▶ _PROBLEM REQUIREMENTS_
A line below contains "Newton I. törvénye", and a later one contains "# Dist Directory". Repeat both, with every line between them, exactly.

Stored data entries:
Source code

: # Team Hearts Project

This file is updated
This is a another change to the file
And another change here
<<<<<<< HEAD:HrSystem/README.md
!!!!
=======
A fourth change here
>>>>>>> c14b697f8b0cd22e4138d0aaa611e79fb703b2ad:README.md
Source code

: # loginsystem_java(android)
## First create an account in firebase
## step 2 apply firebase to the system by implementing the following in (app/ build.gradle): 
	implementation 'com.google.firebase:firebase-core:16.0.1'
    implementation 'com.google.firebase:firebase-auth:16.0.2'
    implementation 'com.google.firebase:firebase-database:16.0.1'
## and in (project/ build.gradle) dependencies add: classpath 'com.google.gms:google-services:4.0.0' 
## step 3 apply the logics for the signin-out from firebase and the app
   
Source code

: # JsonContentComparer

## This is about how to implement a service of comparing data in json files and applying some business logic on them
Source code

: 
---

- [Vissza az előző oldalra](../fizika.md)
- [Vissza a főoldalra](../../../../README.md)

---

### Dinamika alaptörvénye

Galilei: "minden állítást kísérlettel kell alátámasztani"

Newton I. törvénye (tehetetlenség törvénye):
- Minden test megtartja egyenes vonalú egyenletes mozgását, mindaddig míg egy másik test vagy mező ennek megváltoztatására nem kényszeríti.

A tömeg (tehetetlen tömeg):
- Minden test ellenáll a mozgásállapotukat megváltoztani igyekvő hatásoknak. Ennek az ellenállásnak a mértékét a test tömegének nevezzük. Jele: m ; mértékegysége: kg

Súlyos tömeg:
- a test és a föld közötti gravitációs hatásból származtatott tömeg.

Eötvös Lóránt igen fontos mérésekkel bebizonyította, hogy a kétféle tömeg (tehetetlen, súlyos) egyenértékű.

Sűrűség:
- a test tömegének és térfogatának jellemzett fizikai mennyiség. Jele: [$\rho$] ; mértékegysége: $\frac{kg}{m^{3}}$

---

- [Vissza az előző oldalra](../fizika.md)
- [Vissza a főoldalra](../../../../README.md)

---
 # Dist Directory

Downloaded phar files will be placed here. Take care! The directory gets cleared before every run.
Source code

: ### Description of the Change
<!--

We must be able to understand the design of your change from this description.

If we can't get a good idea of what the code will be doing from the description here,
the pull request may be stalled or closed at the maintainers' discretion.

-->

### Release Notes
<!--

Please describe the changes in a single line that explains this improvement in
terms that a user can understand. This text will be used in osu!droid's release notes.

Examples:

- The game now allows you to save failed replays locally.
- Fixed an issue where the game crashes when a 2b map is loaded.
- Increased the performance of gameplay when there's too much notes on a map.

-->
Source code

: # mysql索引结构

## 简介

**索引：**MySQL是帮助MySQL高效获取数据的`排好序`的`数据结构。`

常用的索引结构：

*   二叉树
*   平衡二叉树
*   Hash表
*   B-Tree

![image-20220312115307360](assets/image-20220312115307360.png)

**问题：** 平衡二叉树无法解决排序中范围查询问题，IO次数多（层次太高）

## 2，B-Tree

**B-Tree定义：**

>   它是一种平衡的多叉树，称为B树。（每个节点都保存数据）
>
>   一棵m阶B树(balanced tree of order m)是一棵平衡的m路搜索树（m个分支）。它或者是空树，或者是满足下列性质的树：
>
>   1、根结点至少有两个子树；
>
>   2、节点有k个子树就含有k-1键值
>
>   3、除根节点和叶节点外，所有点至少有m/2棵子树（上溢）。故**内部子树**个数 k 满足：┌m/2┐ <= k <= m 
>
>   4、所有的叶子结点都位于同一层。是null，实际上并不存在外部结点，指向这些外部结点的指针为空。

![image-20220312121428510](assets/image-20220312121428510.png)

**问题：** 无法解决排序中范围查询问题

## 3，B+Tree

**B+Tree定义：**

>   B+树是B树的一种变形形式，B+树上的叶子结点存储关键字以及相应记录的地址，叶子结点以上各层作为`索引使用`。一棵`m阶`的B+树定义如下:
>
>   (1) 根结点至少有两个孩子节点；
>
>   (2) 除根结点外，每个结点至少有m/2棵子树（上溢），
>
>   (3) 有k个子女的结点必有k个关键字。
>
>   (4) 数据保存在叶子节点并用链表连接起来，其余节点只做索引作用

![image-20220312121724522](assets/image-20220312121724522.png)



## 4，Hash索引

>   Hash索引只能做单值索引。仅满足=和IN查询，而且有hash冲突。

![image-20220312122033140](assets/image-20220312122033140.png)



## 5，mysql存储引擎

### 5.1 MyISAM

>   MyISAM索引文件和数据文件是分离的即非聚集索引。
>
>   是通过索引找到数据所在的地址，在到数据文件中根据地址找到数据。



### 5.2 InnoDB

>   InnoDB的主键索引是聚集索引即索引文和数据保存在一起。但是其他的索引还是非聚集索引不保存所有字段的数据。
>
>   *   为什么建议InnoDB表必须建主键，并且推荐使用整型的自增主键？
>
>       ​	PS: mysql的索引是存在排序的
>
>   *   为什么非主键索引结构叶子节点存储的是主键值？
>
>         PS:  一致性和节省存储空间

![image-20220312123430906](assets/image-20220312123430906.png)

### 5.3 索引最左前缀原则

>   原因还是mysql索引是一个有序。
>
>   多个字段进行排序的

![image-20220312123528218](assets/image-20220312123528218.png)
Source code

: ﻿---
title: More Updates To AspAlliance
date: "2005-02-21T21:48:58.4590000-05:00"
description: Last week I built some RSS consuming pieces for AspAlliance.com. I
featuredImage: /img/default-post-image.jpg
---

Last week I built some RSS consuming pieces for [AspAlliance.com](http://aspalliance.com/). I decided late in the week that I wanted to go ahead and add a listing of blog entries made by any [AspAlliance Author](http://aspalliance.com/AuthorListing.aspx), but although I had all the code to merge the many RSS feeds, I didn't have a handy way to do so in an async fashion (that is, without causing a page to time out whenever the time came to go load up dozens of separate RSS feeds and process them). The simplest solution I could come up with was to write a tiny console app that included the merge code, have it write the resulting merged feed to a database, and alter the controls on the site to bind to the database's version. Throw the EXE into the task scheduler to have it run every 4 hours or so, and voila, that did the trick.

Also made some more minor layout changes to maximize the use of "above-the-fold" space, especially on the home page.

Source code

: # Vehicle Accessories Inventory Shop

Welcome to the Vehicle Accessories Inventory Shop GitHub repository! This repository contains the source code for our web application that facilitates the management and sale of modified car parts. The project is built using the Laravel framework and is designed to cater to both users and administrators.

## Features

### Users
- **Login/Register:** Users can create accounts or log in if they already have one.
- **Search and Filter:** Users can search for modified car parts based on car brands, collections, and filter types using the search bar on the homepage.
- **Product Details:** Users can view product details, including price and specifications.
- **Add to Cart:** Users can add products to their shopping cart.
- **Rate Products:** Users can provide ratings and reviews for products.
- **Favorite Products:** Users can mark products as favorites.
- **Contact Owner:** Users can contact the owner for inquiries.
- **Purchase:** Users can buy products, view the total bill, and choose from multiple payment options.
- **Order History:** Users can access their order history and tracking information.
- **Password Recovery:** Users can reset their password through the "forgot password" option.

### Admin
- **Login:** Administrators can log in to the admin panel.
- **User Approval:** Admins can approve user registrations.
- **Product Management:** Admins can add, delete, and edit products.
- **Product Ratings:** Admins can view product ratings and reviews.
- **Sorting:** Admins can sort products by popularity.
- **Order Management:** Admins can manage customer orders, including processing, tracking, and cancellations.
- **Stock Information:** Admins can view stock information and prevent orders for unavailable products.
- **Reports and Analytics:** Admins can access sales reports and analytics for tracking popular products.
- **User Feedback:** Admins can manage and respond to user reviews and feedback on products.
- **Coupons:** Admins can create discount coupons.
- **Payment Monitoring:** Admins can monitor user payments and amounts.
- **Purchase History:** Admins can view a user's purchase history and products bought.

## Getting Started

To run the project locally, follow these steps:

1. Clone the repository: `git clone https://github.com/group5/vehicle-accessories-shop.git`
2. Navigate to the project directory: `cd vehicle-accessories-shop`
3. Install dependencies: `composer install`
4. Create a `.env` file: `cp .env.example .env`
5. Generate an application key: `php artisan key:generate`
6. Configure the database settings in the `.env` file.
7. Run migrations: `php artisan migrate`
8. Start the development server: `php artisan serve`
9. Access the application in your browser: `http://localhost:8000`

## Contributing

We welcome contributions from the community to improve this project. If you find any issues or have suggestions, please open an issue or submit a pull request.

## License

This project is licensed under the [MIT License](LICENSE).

▶ _EXERCISE RESULT_
Newton I. törvénye (tehetetlenség törvénye):
- Minden test megtartja egyenes vonalú egyenletes mozgását, mindaddig míg egy másik test vagy mező ennek megváltoztatására nem kényszeríti.

A tömeg (tehetetlen tömeg):
- Minden test ellenáll a mozgásállapotukat megváltoztani igyekvő hatásoknak. Ennek az ellenállásnak a mértékét a test tömegének nevezzük. Jele: m ; mértékegysége: kg

Súlyos tömeg:
- a test és a föld közötti gravitációs hatásból származtatott tömeg.

Eötvös Lóránt igen fontos mérésekkel bebizonyította, hogy a kétféle tömeg (tehetetlen, súlyos) egyenértékű.

Sűrűség:
- a test tömegének és térfogatának jellemzett fizikai mennyiség. Jele: [$\rho$] ; mértékegysége: $\frac{kg}{m^{3}}$

---

- [Vissza az előző oldalra](../fizika.md)
- [Vissza a főoldalra](../../../../README.md)

---
 # Dist Directory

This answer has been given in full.